This offtake agreement is part of SGV’s broader commitment to sustainability and aligns with Synhelion’s mission to contribute to a net-zero transportation sector by replacing fossil fuels with renewable solar fuels.

From 2027, SGV aims to power its historic steamboat Gallia fully with solar fuel as part of its new exclusive offering “Legends of Lake Lucerne”.

In June 2024, Synhelion inaugurated DAWN, the world’s first industrial solar fuel plant in Jülich, Germany, proving the technology’s readiness for large-scale production. Looking ahead, Synhelion plans to build its first commercial solar fuel plant RISE in Spain, with a target production capacity of 1,000 tons of solar fuel per year.
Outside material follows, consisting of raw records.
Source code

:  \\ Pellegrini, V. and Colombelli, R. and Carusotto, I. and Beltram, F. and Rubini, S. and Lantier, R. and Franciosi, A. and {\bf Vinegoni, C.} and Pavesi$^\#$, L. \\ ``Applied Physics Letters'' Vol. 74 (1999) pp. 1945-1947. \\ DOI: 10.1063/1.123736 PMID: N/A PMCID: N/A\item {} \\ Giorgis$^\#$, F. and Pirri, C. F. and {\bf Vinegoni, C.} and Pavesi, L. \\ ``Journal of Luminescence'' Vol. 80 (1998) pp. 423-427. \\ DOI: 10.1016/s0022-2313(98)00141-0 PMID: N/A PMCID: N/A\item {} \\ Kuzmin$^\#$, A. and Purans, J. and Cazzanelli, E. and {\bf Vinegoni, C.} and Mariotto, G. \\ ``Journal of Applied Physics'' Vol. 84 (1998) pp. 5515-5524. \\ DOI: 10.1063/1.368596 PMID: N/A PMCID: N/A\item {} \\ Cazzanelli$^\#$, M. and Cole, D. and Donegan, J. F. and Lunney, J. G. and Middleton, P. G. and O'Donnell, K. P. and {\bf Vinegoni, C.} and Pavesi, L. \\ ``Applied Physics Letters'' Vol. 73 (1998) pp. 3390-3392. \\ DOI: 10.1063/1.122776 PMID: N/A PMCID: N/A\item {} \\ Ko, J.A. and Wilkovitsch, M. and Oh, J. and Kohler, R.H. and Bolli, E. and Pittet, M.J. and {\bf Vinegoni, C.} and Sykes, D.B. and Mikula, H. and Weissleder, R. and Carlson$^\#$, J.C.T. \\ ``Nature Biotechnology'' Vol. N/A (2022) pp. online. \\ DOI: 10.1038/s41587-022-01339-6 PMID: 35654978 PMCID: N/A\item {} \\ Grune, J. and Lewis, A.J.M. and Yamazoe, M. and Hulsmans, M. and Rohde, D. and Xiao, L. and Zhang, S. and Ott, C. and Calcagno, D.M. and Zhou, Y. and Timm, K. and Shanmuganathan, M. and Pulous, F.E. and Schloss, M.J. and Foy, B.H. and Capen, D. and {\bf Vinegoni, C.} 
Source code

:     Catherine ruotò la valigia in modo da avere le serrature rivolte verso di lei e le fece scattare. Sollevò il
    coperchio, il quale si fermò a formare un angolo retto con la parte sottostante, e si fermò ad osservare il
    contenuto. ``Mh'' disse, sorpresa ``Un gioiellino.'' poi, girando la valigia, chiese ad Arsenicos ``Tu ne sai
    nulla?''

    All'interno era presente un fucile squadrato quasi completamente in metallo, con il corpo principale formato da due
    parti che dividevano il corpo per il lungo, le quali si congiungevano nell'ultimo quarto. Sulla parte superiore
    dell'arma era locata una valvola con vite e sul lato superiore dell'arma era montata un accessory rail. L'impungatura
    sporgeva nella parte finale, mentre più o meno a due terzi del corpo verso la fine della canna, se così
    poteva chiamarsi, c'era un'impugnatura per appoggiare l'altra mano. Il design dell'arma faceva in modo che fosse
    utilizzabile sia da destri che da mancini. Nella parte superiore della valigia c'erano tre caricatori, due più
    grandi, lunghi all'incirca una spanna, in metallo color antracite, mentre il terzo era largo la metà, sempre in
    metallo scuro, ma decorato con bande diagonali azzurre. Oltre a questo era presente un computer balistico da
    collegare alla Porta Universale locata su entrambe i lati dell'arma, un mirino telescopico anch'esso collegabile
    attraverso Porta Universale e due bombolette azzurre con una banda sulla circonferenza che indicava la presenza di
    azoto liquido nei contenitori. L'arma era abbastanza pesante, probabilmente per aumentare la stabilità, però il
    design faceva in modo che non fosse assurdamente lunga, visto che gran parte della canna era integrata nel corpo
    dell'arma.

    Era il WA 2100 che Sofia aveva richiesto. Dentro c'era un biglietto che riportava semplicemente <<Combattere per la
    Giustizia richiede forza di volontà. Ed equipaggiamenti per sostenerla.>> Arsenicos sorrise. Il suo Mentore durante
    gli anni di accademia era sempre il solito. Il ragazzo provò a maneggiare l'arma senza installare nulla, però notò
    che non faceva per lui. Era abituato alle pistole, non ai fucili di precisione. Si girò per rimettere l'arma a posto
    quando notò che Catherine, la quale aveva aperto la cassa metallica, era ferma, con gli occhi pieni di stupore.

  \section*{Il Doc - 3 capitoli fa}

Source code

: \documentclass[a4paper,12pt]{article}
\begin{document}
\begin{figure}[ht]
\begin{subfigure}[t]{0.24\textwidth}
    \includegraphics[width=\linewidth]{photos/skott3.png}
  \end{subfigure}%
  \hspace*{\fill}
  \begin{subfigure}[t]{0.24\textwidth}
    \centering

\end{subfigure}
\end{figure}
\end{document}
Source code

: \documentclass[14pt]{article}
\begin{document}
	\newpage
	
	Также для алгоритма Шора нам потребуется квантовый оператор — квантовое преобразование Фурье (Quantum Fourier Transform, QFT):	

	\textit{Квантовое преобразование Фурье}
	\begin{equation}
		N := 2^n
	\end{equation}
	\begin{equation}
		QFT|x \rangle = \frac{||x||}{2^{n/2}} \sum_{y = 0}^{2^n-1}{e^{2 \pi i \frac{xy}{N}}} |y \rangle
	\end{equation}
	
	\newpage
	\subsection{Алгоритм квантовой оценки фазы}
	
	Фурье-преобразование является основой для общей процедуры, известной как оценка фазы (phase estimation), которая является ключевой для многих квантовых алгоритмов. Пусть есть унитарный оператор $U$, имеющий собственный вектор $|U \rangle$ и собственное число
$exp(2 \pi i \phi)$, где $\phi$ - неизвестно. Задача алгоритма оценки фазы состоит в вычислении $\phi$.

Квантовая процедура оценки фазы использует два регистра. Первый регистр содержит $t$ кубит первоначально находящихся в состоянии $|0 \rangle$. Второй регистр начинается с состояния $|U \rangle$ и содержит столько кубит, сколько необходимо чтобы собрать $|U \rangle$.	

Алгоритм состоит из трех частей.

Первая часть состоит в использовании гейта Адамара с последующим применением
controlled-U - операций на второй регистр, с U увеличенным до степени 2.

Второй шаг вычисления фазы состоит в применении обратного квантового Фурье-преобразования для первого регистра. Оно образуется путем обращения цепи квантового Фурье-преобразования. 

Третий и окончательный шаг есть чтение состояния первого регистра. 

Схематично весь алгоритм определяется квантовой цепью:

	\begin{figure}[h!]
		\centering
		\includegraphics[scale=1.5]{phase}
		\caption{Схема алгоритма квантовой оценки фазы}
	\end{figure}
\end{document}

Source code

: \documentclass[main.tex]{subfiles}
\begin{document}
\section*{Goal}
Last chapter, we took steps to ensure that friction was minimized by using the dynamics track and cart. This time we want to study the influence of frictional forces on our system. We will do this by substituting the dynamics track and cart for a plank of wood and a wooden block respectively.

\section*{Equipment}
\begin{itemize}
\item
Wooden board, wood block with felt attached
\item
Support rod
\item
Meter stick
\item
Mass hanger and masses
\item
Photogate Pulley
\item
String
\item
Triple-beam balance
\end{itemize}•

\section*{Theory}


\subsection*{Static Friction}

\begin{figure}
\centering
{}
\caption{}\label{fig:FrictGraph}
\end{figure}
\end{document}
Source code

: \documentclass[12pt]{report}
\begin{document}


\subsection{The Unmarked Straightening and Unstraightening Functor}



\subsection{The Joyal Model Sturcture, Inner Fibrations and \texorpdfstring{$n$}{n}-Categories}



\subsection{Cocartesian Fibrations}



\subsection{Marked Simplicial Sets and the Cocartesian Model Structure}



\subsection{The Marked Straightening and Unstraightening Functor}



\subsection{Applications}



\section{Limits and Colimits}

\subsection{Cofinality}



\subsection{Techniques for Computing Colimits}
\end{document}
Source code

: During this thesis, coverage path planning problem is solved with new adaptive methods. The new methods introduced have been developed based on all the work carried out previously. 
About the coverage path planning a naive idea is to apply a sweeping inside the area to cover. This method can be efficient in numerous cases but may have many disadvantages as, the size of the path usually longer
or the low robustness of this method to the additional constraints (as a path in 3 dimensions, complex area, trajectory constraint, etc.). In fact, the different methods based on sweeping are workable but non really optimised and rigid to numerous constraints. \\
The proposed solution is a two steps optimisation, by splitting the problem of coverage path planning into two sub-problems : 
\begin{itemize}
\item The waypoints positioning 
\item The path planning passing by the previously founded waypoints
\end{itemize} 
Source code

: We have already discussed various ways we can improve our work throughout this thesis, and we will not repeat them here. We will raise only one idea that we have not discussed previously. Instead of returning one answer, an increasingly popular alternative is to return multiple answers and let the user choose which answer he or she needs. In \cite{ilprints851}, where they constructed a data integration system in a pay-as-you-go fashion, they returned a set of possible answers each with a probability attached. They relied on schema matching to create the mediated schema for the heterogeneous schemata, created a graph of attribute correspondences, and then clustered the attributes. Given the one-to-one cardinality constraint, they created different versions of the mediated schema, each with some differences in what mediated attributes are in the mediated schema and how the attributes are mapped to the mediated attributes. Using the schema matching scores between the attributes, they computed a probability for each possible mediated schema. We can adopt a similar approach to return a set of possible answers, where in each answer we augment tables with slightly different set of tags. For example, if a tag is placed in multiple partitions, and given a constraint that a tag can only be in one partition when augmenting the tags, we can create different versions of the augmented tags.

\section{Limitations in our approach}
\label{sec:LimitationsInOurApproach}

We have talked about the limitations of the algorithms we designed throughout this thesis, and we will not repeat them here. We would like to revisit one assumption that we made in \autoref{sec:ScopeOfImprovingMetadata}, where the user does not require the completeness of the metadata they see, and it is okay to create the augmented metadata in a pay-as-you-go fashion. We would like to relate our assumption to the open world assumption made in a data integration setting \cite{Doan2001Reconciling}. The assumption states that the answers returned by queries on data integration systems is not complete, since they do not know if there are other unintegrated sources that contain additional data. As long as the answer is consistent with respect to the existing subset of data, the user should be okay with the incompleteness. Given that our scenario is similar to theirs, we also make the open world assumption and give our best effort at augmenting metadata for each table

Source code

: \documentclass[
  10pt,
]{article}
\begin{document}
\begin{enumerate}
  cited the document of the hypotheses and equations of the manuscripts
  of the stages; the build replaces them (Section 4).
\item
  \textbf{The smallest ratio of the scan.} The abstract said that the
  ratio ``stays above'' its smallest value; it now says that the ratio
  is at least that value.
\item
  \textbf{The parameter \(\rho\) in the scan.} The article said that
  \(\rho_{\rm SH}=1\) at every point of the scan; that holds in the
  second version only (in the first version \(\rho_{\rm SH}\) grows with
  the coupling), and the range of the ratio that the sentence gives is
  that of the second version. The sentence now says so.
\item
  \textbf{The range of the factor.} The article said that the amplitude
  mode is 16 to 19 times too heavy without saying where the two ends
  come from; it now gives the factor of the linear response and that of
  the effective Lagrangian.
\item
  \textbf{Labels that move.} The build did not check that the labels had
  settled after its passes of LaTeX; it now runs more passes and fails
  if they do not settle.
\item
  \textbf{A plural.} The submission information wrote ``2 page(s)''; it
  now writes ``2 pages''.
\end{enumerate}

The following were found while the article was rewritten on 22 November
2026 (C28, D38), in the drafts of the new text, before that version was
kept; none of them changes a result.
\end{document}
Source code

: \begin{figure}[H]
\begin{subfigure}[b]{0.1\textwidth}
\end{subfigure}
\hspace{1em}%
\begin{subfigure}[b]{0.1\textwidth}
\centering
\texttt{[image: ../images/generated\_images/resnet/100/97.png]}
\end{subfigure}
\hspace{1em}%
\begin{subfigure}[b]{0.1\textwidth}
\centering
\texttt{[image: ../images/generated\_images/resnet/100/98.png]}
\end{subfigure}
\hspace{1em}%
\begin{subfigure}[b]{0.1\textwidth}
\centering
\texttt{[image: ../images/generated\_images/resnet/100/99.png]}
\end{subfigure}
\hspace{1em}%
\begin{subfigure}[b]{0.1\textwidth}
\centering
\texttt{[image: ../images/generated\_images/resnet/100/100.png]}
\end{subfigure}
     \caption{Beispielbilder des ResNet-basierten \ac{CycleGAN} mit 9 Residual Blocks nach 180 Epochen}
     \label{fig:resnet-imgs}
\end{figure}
Plant RISE will produce renewable kerosene, diesel, and gasoline and will supply pioneering customers from various transportation sectors. This commitment from SGV follows the recent offtake agreement with Pilatus Aircraft.

Synhelion uses solar energy to convert CO2 into carbon-neutral solar fuels. Solar radiation is reflected by a mirror field, concentrated onto the receiver, and converted into high-temperature process heat. The generated heat is fed to the thermochemical reactor that produces syngas, a mixture of H2 and CO. The syngas is then processed by standard gas-to-liquids technology into fuels, such as jet fuel, gasoline, or diesel. Excess heat is saved in the thermal energy storage to enable continuous 24/7 operation.

Comments

SJC

This is great you can see how beautiful the lake is no sense polluting it anymore with fossil fuels

JamesDo88039200

They are still using fuel oil ,in this case gasoil or marine diesel to fire the boilers of the steam engine. They just are using solar to syngas to hydrocarbons as the fuel source it's still hydrocarbon based. Which means even with existing fuels its clean enough for the water. Granted syngas fuels have zero sulfur so there is a slight benefit pollution wise. EU diesel is like 15 ppm sulfur or less anyways so the difference is literally ppm levels. Now if they went to ethanol they could clean up even more and fuel spills are a nonissue with ethanol vs any hydrocarbon. Way better for the watershed.